╭─ Data to examine

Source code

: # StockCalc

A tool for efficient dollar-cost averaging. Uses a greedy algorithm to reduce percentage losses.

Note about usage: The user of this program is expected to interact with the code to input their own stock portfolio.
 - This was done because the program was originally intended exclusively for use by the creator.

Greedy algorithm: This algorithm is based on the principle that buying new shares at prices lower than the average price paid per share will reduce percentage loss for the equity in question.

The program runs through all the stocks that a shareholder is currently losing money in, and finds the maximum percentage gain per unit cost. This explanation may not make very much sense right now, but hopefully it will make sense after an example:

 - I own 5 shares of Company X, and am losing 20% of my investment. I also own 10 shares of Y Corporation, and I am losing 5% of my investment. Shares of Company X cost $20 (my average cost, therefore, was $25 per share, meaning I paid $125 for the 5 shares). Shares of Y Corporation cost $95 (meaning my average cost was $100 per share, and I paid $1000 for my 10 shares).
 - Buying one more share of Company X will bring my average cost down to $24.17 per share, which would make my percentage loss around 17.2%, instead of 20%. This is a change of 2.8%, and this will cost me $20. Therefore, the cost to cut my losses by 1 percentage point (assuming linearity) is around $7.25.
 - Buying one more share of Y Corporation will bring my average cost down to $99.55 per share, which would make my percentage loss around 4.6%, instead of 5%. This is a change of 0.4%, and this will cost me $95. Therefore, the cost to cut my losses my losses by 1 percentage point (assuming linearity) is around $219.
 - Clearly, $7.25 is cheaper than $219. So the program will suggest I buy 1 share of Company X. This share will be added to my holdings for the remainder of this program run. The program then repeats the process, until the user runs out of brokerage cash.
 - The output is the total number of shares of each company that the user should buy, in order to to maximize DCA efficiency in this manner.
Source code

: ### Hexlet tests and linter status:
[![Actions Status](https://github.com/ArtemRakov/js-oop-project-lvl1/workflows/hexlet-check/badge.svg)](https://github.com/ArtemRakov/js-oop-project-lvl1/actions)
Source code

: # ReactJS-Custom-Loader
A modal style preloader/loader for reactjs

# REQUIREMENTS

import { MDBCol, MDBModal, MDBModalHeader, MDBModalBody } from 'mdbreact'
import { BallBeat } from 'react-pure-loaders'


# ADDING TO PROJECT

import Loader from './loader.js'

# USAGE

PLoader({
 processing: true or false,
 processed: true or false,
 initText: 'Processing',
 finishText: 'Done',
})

╰─

Would you quote, exactly and only, the lines from the one containing "processed: true or" to the end of the entries?

* Result of this task:
 processed: true or false,
 initText: 'Processing',
 finishText: 'Done',
})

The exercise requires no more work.